The `iptables` Bottleneck in High-Throughput Kubernetes Clusters

In standard Kubernetes deployments, network policy enforcement and service routing are predominantly managed by kube-proxy and CNI plugins (like Calico or Flannel) that manipulate iptables rules. While functional, this model reveals significant performance degradation at scale. The core issue lies in the fundamental design of iptables and the Linux netfilter framework.

  • Linear Rule Traversal: iptables processes rules within chains sequentially. In a cluster with thousands of services and pods, each with its own network policies, these chains can grow to tens of thousands of rules. For every single packet, the kernel must traverse a potentially long list of rules until a match is found. This introduces a variable, non-trivial latency overhead that worsens as the cluster scales.
  • conntrack Table Contention: The connection tracking (conntrack) system, used for stateful firewalling, becomes a point of contention under high load. The conntrack table has a finite size, and lock contention for accessing and updating this table can lead to dropped packets and performance bottlenecks, especially on multi-core nodes with high connection churn.
  • Kernel-Userspace Context Switching: While iptables operates in the kernel, managing it and integrating with services often involves userspace proxies. This constant context switching between kernel space (packet processing) and user space (proxy logic) adds significant CPU overhead and latency.
  • Consider a packet's journey in a traditional setup:

    Pod (eth0) -> veth pair -> Host Network Namespace -> iptables PREROUTING -> iptables FORWARD -> iptables POSTROUTING -> Physical NIC

    Each iptables step involves traversing long, complex chains. For a cluster with 5,000 services, the KUBE-SERVICES chain alone can cause measurable latency. This architecture is simply not designed for the dynamic, high-density environment of modern microservices.

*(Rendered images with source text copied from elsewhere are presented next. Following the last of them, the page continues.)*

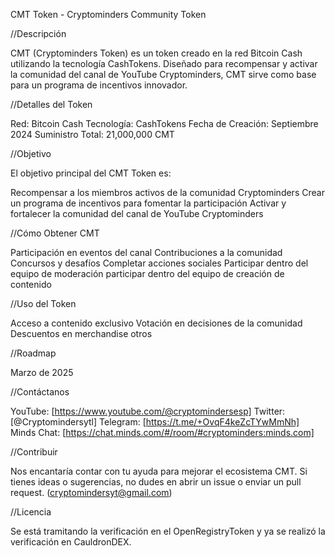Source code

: CMT Token - Cryptominders Community Token

//Descripción

CMT (Cryptominders Token) es un token creado en la red Bitcoin Cash utilizando la tecnología CashTokens. Diseñado para recompensar y activar la comunidad del canal de YouTube Cryptominders, CMT sirve como base para un programa de incentivos innovador.

//Detalles del Token

Red: Bitcoin Cash
Tecnología: CashTokens
Fecha de Creación: Septiembre 2024
Suministro Total: 21,000,000 CMT

//Objetivo

El objetivo principal del CMT Token es:

Recompensar a los miembros activos de la comunidad Cryptominders
Crear un programa de incentivos para fomentar la participación
Activar y fortalecer la comunidad del canal de YouTube Cryptominders

//Cómo Obtener CMT

Participación en eventos del canal
Contribuciones a la comunidad
Concursos y desafíos
Completar acciones sociales
Participar dentro del equipo de moderación
participar dentro del equipo de creación de contenido

//Uso del Token

Acceso a contenido exclusivo
Votación en decisiones de la comunidad
Descuentos en merchandise
otros

//Roadmap

Marzo de 2025

//Contáctanos

YouTube: [https://www.youtube.com/@cryptomindersesp]
Twitter: [@Cryptomindersytl]
Telegram: [https://t.me/+OvqF4keZcTYwMmNh]
Minds Chat: [https://chat.minds.com/#/room/#cryptominders:minds.com]

//Contribuir

Nos encantaría contar con tu ayuda para mejorar el ecosistema CMT. Si tienes ideas o sugerencias, no dudes en abrir un issue o enviar un pull request. (cryptomindersyt@gmail.com)

//Licencia

Se está tramitando la verificación en el OpenRegistryToken y ya se realizó la verificación en CauldronDEX.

    Architectural Shift: eBPF as a Kernel-Native Dataplane

    eBPF (extended Berkeley Packet Filter) fundamentally changes this paradigm. Instead of chaining static rules, eBPF allows us to attach sandboxed, event-driven programs directly to various hooks within the kernel's networking stack. For Kubernetes networking, this offers a revolutionary advantage: we can implement routing, load balancing, and network policy logic that executes immediately upon a packet's arrival, bypassing the entire iptables and netfilter framework.

    Key Attachment Hooks: XDP vs. Traffic Control (TC)

    Two primary hook points are relevant for network policy enforcement:

    * XDP (eXpress Data Path): This hook is located in the network driver, making it the earliest possible point for packet processing. It operates on the raw packet data before the kernel even allocates a sk_buff (socket buffer). This makes it extraordinarily fast, ideal for DDoS mitigation or basic L3/L4 load balancing where you need to make a drop/pass/redirect decision with minimal overhead. However, its early execution point means it lacks context about the upper-level network stack, making it less suitable for complex, identity-aware Kubernetes policies.

    * TC (Traffic Control): TC hooks (cls_bpf) are attached to the traffic control ingress and egress points of a network interface (like a veth pair). By this stage, the kernel has constructed the sk_buff, providing the eBPF program with a wealth of metadata. This is the sweet spot for Kubernetes CNI implementations. It allows for sophisticated identity-based policy enforcement, transparent encryption, and service load balancing while still being significantly more performant than iptables.

    For our use case—replacing kube-proxy and enforcing rich network policies—the TC hook is the superior choice. It provides the necessary context to map packets to Kubernetes identities (pods, services, labels) and enforce policies accordingly.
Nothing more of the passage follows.